• [Exercise details]
Return only those lines of the listing that hold the word "also".

• [Task material]
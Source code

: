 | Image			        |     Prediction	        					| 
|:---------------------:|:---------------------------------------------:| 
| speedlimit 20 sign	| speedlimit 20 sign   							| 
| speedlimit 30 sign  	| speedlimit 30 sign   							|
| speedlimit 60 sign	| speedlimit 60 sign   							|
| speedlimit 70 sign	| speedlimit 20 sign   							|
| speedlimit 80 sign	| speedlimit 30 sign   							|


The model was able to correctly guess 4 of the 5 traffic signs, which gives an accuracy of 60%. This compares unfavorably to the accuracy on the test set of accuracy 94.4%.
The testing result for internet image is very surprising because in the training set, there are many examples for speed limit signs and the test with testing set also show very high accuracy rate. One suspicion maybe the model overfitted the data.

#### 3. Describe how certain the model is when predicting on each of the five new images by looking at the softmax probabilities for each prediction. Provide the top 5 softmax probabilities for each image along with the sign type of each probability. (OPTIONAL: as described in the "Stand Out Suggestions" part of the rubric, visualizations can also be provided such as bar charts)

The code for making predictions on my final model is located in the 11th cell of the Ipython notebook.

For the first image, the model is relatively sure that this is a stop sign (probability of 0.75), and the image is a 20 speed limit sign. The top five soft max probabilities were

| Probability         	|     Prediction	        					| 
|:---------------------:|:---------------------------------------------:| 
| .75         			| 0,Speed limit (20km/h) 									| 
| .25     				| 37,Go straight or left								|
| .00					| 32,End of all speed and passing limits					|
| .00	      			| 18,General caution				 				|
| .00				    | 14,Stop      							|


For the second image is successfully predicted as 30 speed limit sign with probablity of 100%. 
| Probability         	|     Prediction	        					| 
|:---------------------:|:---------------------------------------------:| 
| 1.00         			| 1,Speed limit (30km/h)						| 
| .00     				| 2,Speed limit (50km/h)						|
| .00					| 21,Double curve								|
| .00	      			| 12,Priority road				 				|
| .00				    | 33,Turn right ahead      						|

• [Answer section]
The testing result for internet image is very surprising because in the training set, there are many examples for speed limit signs and the test with testing set also show very high accuracy rate. One suspicion maybe the model overfitted the data.
#### 3. Describe how certain the model is when predicting on each of the five new images by looking at the softmax probabilities for each prediction. Provide the top 5 softmax probabilities for each image along with the sign type of each probability. (OPTIONAL: as described in the "Stand Out Suggestions" part of the rubric, visualizations can also be provided such as bar charts)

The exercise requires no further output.